*** DATA EXTRACT ***
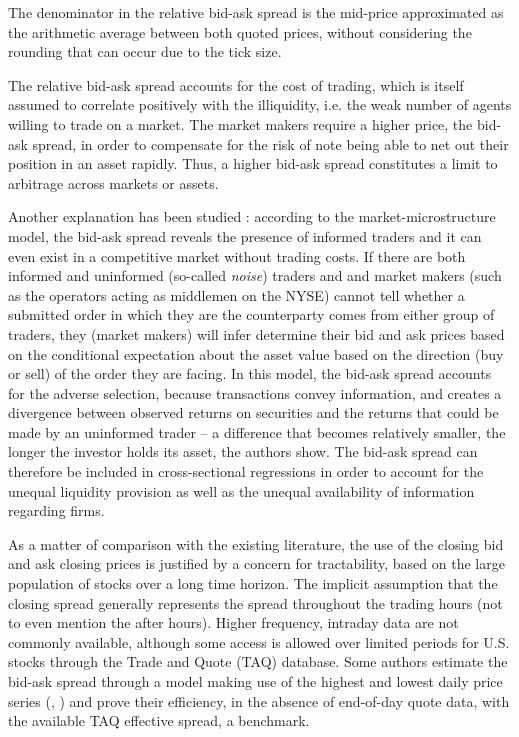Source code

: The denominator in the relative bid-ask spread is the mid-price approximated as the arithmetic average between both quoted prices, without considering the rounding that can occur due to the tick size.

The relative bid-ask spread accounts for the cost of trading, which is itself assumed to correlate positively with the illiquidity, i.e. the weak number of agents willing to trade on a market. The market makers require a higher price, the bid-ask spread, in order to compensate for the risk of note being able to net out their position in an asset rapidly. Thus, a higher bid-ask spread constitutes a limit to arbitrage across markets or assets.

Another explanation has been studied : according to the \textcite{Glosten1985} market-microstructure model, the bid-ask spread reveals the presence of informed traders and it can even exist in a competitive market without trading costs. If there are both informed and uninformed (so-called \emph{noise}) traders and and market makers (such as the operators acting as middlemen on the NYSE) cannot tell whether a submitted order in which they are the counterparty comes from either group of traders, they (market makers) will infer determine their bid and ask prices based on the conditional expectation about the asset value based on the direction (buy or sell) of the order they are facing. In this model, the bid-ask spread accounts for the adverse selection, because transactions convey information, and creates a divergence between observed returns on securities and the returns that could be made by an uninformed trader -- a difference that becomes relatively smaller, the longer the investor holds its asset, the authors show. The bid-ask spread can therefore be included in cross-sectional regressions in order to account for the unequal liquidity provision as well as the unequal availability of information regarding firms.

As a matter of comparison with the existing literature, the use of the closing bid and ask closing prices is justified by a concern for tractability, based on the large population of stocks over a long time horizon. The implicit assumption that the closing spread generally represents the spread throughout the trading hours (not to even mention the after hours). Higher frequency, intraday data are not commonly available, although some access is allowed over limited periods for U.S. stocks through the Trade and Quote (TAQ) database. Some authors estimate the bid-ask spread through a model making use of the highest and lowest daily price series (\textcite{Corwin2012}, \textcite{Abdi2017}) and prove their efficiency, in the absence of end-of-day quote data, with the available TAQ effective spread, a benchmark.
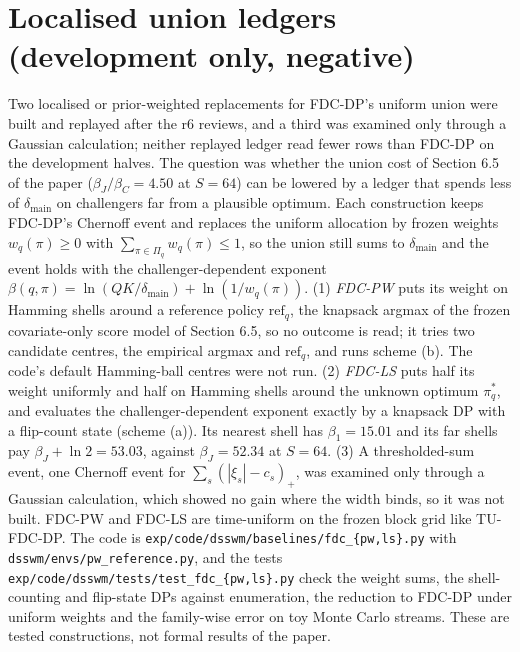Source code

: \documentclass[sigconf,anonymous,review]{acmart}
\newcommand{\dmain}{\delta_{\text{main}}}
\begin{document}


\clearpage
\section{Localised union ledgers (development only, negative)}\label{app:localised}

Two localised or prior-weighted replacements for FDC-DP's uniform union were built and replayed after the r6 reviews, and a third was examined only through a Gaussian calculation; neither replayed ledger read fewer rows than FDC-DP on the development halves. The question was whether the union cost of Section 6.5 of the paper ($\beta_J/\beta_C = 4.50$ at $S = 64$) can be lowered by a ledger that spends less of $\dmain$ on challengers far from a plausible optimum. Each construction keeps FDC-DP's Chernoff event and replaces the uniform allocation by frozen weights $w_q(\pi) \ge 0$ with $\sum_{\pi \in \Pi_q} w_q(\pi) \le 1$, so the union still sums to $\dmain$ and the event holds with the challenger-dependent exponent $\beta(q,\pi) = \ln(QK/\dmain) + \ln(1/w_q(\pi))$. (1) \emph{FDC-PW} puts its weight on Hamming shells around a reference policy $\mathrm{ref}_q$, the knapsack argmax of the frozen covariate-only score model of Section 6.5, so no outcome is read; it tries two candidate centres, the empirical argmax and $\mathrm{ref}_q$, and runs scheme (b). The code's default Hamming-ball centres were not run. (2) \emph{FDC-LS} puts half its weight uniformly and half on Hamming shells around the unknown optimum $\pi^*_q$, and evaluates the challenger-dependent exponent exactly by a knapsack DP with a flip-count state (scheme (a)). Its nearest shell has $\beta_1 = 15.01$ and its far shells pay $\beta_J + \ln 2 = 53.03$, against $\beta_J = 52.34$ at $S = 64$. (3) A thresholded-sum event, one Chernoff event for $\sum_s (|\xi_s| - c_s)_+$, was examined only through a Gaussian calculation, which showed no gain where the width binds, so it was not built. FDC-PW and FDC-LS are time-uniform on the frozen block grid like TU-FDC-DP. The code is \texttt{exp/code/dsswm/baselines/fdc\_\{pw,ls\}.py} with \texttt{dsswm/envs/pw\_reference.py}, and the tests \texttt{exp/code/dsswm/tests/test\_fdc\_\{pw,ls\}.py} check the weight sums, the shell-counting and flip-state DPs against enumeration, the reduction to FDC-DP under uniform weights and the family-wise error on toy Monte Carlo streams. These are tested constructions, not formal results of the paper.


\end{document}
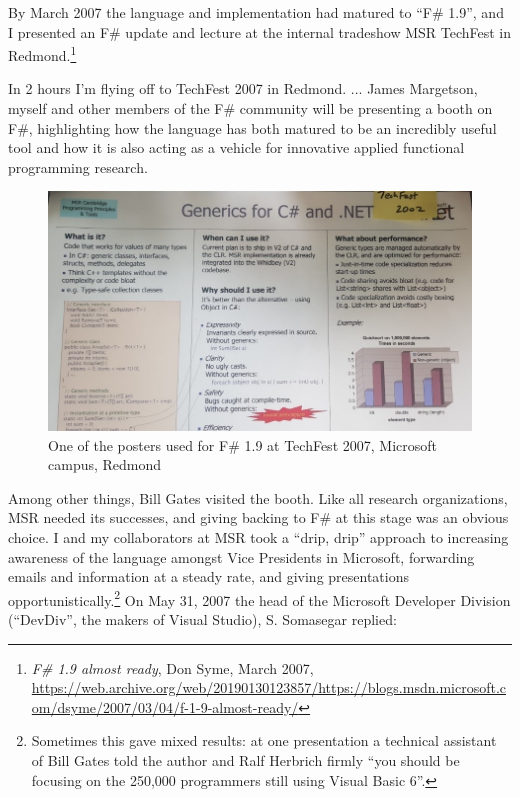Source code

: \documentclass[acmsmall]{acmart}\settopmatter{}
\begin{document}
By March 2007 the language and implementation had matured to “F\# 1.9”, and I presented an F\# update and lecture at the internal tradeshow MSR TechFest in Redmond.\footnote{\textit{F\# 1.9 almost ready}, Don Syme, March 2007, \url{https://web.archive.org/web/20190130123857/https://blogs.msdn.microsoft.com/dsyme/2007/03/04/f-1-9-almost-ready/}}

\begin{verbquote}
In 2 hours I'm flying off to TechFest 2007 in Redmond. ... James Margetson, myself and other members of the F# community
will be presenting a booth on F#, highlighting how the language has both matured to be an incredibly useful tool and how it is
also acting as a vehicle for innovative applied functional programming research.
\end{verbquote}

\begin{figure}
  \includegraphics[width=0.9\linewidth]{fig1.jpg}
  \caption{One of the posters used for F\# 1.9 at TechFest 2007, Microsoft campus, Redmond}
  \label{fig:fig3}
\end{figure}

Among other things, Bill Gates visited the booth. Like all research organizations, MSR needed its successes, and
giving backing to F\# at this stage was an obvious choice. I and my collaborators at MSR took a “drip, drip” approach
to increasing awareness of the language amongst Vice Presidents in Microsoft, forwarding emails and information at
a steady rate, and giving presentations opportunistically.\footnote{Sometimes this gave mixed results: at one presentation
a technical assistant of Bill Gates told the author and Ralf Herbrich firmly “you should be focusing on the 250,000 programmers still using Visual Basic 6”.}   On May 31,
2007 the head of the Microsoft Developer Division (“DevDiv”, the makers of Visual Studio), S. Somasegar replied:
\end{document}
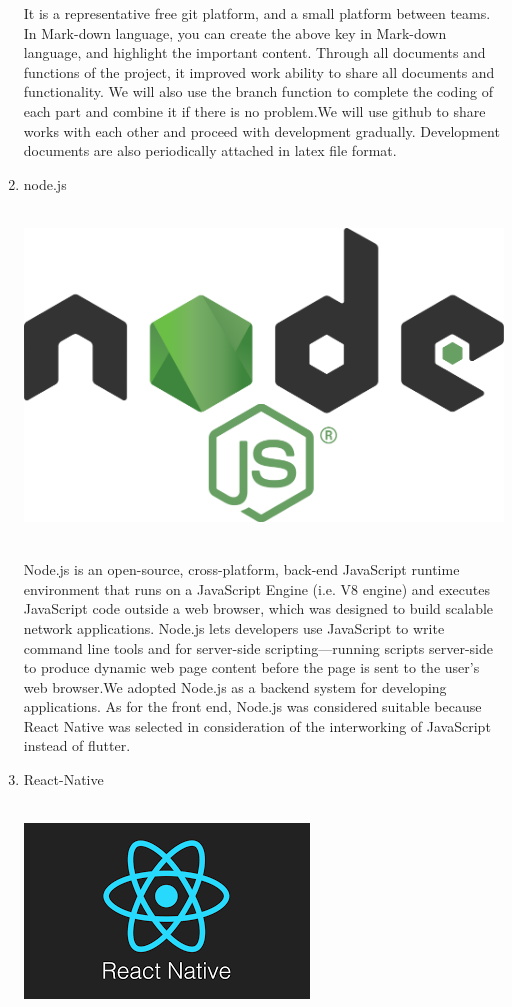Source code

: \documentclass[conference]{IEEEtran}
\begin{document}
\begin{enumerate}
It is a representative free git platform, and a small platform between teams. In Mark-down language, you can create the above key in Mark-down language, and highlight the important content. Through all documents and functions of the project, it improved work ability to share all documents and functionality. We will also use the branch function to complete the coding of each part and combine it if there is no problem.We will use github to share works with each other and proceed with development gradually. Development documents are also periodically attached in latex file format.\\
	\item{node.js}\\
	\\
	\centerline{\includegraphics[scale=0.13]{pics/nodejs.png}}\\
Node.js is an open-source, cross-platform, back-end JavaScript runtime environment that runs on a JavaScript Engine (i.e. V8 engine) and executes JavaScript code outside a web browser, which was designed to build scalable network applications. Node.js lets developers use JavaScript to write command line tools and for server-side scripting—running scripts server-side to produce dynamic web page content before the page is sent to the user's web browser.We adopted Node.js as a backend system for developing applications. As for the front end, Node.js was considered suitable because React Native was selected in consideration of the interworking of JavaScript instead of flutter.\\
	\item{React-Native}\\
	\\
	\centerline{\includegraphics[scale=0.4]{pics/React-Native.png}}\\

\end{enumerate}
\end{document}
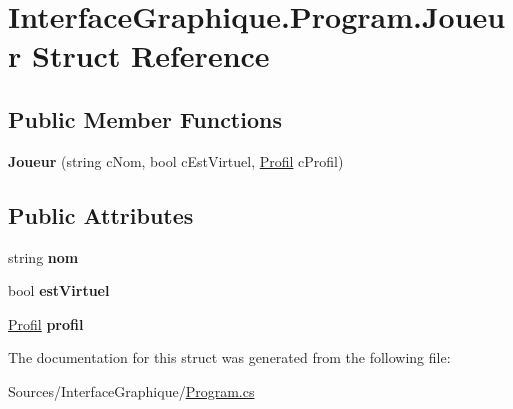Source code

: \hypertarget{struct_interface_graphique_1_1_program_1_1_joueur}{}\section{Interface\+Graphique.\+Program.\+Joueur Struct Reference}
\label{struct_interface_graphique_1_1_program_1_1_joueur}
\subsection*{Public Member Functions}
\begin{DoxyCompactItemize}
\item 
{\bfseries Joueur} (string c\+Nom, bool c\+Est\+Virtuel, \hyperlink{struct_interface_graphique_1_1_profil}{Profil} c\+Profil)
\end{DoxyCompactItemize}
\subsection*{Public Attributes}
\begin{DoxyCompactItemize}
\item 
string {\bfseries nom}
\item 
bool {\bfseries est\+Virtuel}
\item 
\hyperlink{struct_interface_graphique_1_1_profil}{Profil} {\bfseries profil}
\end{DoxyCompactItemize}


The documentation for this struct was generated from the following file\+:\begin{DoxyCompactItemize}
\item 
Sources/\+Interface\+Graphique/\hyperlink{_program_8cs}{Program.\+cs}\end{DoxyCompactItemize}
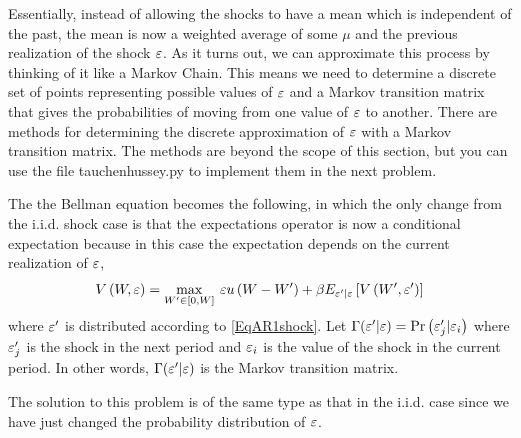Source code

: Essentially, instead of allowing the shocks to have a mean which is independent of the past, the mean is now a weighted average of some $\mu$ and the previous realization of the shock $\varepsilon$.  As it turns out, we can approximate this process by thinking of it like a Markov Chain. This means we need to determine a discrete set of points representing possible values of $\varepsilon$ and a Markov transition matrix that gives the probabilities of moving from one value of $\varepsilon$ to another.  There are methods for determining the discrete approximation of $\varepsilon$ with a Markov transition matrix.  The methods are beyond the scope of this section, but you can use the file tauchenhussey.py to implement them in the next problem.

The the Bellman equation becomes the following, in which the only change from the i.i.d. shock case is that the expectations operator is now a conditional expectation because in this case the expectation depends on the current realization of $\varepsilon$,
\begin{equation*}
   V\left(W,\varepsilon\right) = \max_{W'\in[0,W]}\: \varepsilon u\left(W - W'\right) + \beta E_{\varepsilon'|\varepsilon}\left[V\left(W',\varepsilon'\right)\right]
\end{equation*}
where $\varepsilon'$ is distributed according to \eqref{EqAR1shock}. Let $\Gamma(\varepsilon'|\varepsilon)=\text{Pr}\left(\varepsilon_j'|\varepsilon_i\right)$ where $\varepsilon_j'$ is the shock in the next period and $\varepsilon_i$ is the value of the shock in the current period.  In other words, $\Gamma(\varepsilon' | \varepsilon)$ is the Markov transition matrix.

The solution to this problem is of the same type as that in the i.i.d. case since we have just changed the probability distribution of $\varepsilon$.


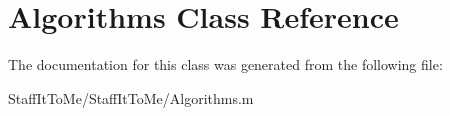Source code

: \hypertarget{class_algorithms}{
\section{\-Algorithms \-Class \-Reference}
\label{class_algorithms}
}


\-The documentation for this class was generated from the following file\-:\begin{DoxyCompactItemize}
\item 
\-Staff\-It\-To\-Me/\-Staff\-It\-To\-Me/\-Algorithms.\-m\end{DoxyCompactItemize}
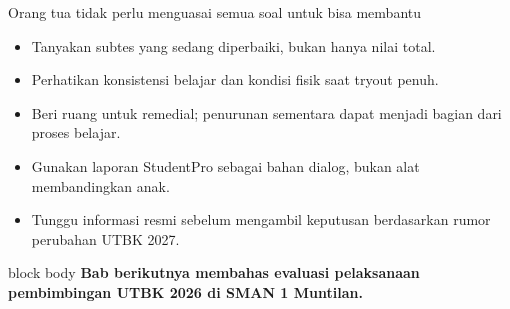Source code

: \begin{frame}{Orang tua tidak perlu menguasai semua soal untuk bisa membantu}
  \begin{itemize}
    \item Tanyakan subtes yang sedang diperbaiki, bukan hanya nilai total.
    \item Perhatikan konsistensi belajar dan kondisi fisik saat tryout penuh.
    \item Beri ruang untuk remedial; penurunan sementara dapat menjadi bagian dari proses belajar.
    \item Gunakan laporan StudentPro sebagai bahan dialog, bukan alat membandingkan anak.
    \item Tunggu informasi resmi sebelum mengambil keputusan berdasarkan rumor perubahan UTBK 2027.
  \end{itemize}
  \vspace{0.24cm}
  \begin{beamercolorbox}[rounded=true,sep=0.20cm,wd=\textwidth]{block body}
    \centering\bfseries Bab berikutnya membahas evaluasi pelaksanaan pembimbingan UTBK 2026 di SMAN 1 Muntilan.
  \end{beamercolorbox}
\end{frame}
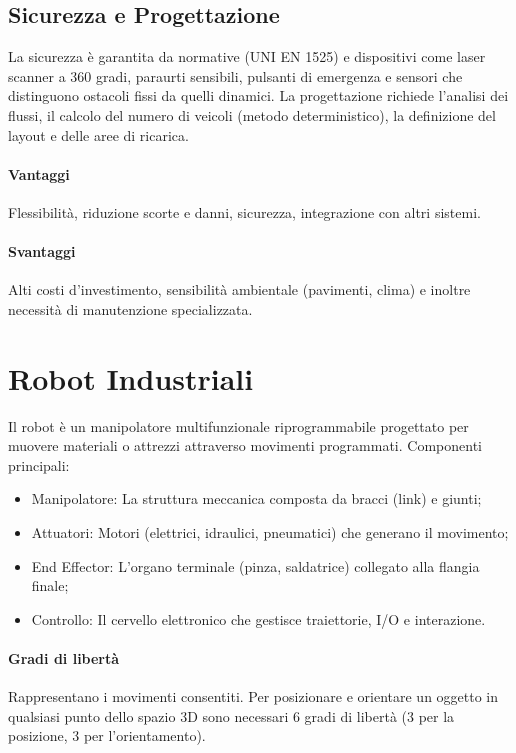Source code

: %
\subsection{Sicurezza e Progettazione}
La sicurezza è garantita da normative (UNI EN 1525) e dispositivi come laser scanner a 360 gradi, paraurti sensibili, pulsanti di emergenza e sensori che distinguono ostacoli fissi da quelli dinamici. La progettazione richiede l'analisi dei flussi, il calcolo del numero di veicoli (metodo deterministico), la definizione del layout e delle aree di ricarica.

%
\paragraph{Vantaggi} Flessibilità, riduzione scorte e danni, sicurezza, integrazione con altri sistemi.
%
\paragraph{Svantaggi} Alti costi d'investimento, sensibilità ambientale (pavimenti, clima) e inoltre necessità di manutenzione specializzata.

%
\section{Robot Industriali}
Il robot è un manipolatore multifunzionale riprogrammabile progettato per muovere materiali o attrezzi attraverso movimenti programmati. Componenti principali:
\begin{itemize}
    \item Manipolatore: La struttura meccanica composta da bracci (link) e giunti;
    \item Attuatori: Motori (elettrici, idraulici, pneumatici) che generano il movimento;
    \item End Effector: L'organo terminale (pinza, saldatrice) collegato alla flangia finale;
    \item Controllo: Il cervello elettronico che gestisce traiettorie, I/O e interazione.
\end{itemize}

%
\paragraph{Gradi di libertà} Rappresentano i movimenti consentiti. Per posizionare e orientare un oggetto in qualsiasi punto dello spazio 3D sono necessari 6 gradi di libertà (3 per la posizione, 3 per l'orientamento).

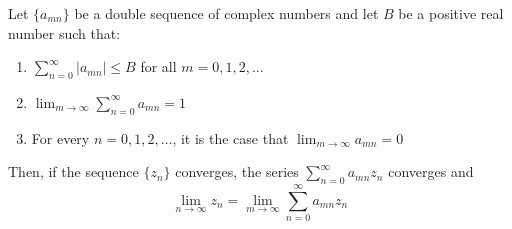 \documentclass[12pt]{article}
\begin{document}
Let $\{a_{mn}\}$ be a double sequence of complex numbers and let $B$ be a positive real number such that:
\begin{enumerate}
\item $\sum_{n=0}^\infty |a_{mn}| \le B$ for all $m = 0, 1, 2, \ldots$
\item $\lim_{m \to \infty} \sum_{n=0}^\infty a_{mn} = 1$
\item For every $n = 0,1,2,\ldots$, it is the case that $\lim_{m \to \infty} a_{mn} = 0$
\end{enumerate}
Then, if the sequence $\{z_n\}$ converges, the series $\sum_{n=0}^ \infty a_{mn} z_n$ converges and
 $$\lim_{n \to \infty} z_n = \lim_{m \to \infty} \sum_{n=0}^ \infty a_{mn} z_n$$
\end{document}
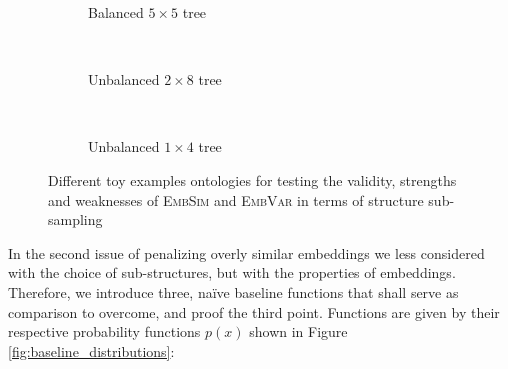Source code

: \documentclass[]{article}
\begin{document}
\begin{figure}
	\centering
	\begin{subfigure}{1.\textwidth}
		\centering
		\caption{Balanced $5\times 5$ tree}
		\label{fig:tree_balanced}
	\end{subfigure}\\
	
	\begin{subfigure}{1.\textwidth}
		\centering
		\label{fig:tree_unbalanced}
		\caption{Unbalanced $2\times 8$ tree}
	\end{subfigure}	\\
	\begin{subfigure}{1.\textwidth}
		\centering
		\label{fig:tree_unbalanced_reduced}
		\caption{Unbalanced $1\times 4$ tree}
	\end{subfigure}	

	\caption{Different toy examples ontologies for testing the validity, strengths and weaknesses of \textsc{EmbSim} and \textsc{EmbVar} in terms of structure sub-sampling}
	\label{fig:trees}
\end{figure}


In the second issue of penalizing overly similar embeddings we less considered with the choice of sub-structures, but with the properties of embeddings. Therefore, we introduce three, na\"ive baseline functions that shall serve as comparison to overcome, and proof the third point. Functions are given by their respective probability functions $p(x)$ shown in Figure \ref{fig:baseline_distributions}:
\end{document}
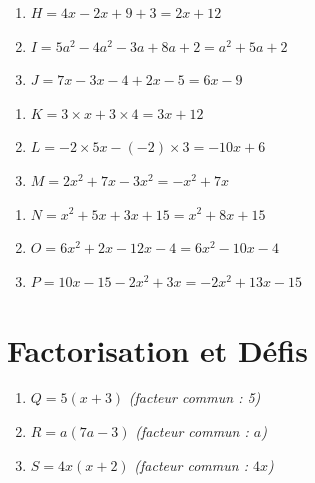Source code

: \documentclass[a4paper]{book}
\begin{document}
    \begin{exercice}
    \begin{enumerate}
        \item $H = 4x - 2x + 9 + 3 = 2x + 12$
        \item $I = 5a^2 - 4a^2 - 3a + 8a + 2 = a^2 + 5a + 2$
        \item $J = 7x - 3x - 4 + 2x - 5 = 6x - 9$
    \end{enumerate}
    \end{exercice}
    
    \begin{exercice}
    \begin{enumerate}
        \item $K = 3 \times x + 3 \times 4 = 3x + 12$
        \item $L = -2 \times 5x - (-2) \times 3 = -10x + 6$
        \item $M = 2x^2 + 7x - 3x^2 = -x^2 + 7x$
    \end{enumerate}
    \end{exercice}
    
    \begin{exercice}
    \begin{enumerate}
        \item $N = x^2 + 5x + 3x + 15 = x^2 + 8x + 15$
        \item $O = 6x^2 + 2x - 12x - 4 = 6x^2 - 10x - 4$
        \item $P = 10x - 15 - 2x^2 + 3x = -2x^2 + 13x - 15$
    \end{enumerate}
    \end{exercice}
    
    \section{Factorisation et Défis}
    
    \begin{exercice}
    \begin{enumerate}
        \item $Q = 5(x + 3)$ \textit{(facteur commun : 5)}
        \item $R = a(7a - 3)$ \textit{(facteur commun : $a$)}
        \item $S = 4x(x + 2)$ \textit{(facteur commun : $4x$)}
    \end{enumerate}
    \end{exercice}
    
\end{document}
*** End of DATA EXTRACT ***
• AIM OF THE EXERCISE: Scan the material for "includegraphics" and copy the lines that hold it.

• EXPECTED ANSWER:
  \includegraphics[width=0.9\linewidth]{fig1.jpg}
	\centerline{\includegraphics[scale=0.13]{pics/nodejs.png}}\\
	\centerline{\includegraphics[scale=0.4]{pics/React-Native.png}}\\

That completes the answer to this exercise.